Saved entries
※
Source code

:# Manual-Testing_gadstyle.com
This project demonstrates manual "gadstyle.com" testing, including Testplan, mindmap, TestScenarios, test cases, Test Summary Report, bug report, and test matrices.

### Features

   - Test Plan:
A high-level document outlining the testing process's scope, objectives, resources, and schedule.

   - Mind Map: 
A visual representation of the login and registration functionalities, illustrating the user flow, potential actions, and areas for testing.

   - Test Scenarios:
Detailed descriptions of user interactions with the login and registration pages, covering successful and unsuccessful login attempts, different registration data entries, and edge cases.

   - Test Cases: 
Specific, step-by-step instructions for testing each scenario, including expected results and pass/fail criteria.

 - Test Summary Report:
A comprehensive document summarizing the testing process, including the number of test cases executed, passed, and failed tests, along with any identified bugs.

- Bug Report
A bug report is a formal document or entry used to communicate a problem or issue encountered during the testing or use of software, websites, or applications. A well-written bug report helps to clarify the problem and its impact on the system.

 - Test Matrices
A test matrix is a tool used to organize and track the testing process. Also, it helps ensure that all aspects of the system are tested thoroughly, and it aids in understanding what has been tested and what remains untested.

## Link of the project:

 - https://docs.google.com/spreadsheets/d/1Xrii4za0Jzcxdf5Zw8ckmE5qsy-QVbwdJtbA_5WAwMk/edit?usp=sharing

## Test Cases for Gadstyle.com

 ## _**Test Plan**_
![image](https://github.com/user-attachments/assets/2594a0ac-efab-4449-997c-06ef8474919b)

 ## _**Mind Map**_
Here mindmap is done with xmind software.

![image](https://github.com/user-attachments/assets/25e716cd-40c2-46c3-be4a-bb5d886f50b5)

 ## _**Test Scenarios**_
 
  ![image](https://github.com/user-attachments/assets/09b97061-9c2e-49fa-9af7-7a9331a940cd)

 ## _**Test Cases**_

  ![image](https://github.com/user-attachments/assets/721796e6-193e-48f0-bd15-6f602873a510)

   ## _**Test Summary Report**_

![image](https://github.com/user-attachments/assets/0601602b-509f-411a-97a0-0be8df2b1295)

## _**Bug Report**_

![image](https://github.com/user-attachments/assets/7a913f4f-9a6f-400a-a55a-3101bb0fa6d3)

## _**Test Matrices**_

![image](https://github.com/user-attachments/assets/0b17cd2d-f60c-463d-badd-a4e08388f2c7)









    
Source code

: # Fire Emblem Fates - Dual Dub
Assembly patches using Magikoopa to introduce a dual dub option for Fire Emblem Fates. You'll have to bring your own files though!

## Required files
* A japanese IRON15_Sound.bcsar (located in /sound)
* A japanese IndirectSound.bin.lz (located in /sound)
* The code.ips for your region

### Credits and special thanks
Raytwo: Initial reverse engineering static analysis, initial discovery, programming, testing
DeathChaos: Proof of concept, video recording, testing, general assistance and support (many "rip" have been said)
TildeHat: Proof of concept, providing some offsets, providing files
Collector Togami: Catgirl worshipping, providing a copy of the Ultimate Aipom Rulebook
※
Each line of the entries above that has the word "sound" is to be copied.

*TASK SOLUTION*.
* A japanese IRON15_Sound.bcsar (located in /sound)
* A japanese IndirectSound.bin.lz (located in /sound)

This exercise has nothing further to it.